INPUT RECORDS>
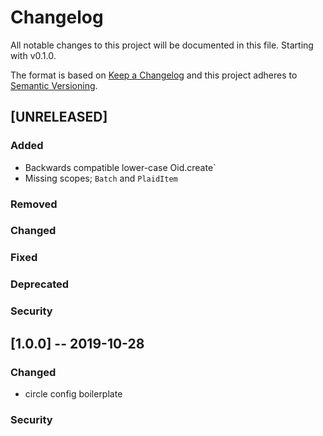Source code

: # Changelog

All notable changes to this project will be documented in this file. Starting with v0.1.0.

The format is based on [Keep a Changelog](http://keepachangelog.com/en/1.0.0/)
and this project adheres to [Semantic Versioning](http://semver.org/spec/v2.0.0.html).

## [UNRELEASED]

### Added
  * Backwards compatible lower-case Oid.create`
  * Missing scopes; `Batch` and `PlaidItem`
### Removed
### Changed
### Fixed
### Deprecated
### Security


## [1.0.0] -- 2019-10-28

### Changed
  * circle config boilerplate
### Security
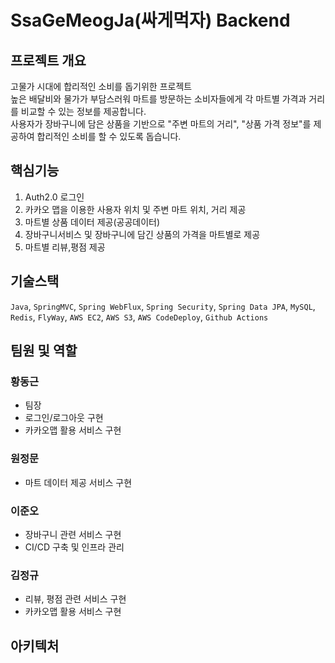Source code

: # SsaGeMeogJa(싸게먹자) Backend

## 프로젝트 개요
고물가 시대에 합리적인 소비를 돕기위한 프로젝트<br>
높은 배달비와 물가가 부담스러워 마트를 방문하는 소비자들에게 각 마트별 가격과 거리를 비교할 수 있는 정보를 제공합니다.<br>
사용자가 장바구니에 담은 상품을 기반으로 "주변 마트의 거리", "상품 가격 정보"를 제공하여 합리적인 소비를 할 수 있도록 돕습니다.

## 핵심기능
1. Auth2.0 로그인
2. 카카오 맵을 이용한 사용자 위치 및 주변 마트 위치, 거리 제공
3. 마트별 상품 데이터 제공(공공데이터)
4. 장바구니서비스 및 장바구니에 담긴 상품의 가격을 마트별로 제공
5. 마트별 리뷰,평점 제공

## 기술스택
`Java`, `SpringMVC`, `Spring WebFlux`, `Spring Security`, `Spring Data JPA`, `MySQL`, `Redis`, `FlyWay`, `AWS EC2`, `AWS S3`, `AWS CodeDeploy`, `Github Actions`

## 팀원 및 역할
### 황동근
- 팀장
- 로그인/로그아웃 구현
- 카카오맵 활용 서비스 구현
### 원정문
- 마트 데이터 제공 서비스 구현
### 이준오
- 장바구니 관련 서비스 구현
- CI/CD 구축 및 인프라 관리
### 김정규
- 리뷰, 평점 관련 서비스 구현
- 카카오맵 활용 서비스 구현

## 아키텍처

AIM OF THE TASK> Verbatim repetition of the entries is required, excluding any pictures.

RESULT>
Source code

: # Changelog

All notable changes to this project will be documented in this file. Starting with v0.1.0.

The format is based on [Keep a Changelog](http://keepachangelog.com/en/1.0.0/)
and this project adheres to [Semantic Versioning](http://semver.org/spec/v2.0.0.html).

## [UNRELEASED]

### Added
  * Backwards compatible lower-case Oid.create`
  * Missing scopes; `Batch` and `PlaidItem`
### Removed
### Changed
### Fixed
### Deprecated
### Security


## [1.0.0] -- 2019-10-28

### Changed
  * circle config boilerplate
### Security
Source code

: # SsaGeMeogJa(싸게먹자) Backend

## 프로젝트 개요
고물가 시대에 합리적인 소비를 돕기위한 프로젝트<br>
높은 배달비와 물가가 부담스러워 마트를 방문하는 소비자들에게 각 마트별 가격과 거리를 비교할 수 있는 정보를 제공합니다.<br>
사용자가 장바구니에 담은 상품을 기반으로 "주변 마트의 거리", "상품 가격 정보"를 제공하여 합리적인 소비를 할 수 있도록 돕습니다.

## 핵심기능
1. Auth2.0 로그인
2. 카카오 맵을 이용한 사용자 위치 및 주변 마트 위치, 거리 제공
3. 마트별 상품 데이터 제공(공공데이터)
4. 장바구니서비스 및 장바구니에 담긴 상품의 가격을 마트별로 제공
5. 마트별 리뷰,평점 제공

## 기술스택
`Java`, `SpringMVC`, `Spring WebFlux`, `Spring Security`, `Spring Data JPA`, `MySQL`, `Redis`, `FlyWay`, `AWS EC2`, `AWS S3`, `AWS CodeDeploy`, `Github Actions`

## 팀원 및 역할
### 황동근
- 팀장
- 로그인/로그아웃 구현
- 카카오맵 활용 서비스 구현
### 원정문
- 마트 데이터 제공 서비스 구현
### 이준오
- 장바구니 관련 서비스 구현
- CI/CD 구축 및 인프라 관리
### 김정규
- 리뷰, 평점 관련 서비스 구현
- 카카오맵 활용 서비스 구현

## 아키텍처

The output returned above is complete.